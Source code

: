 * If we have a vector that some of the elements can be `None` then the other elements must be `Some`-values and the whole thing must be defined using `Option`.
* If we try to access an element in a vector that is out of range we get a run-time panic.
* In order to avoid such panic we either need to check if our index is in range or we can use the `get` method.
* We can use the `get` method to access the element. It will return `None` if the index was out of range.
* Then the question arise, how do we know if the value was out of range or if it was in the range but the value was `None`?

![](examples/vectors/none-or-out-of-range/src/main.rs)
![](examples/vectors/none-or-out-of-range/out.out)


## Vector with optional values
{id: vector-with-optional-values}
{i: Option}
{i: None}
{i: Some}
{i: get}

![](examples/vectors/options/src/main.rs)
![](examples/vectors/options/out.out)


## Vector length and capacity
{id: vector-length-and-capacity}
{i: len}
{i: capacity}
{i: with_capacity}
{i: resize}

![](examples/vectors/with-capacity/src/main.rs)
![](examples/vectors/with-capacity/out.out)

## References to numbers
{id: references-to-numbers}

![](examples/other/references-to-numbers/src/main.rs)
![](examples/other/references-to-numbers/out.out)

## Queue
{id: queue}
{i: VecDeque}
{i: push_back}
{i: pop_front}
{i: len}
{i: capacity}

________

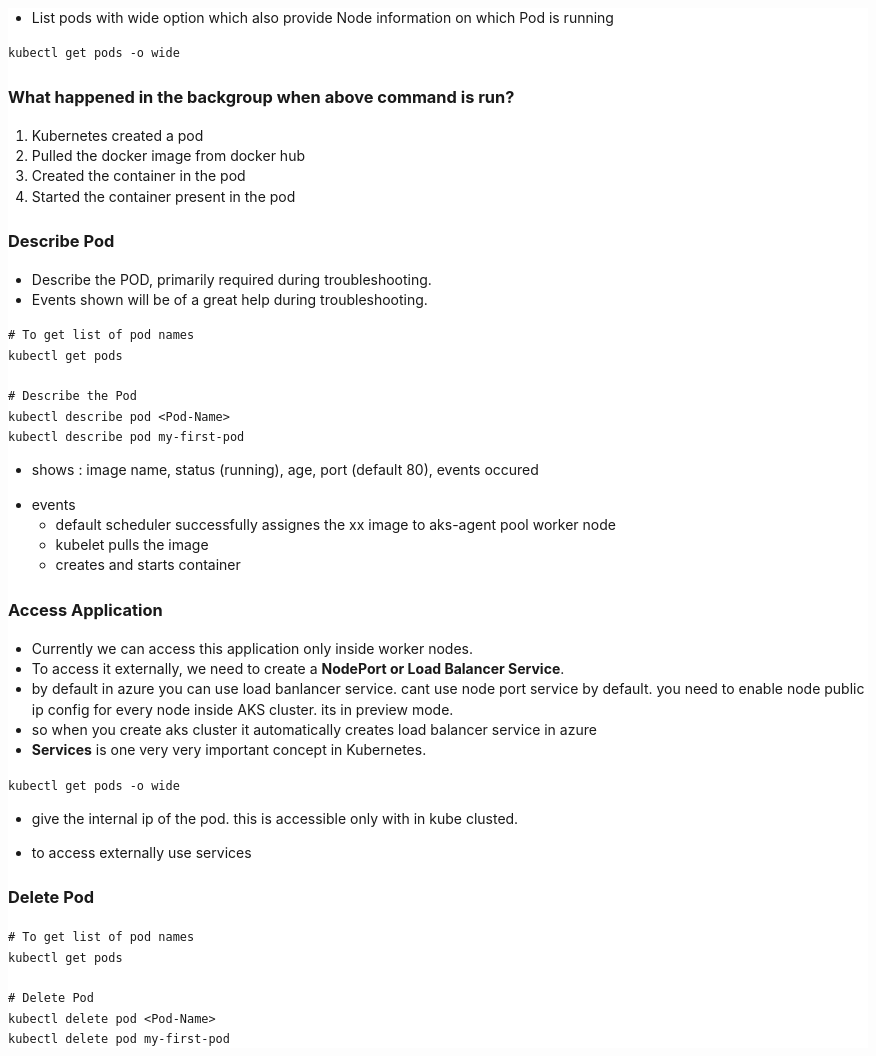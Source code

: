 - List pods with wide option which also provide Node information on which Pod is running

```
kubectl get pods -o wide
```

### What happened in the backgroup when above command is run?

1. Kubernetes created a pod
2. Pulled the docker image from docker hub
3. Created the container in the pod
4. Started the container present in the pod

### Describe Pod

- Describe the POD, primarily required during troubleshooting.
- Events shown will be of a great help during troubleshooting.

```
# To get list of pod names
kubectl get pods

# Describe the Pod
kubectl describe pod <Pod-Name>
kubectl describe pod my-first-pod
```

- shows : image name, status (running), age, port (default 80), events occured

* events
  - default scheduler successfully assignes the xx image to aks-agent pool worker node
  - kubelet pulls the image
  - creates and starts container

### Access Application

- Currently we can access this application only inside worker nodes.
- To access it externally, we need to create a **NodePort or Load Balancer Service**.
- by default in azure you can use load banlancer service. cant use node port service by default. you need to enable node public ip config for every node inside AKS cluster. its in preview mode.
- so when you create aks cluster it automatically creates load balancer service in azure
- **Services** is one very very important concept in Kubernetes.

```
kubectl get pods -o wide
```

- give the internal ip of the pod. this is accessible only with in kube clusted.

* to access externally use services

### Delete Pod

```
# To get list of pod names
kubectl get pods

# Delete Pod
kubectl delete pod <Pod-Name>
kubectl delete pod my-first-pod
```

________

PROBLEM STATEMENT
If a line of the data holds the string "cluster", count it. Then state the total and nothing more.

RESULT
2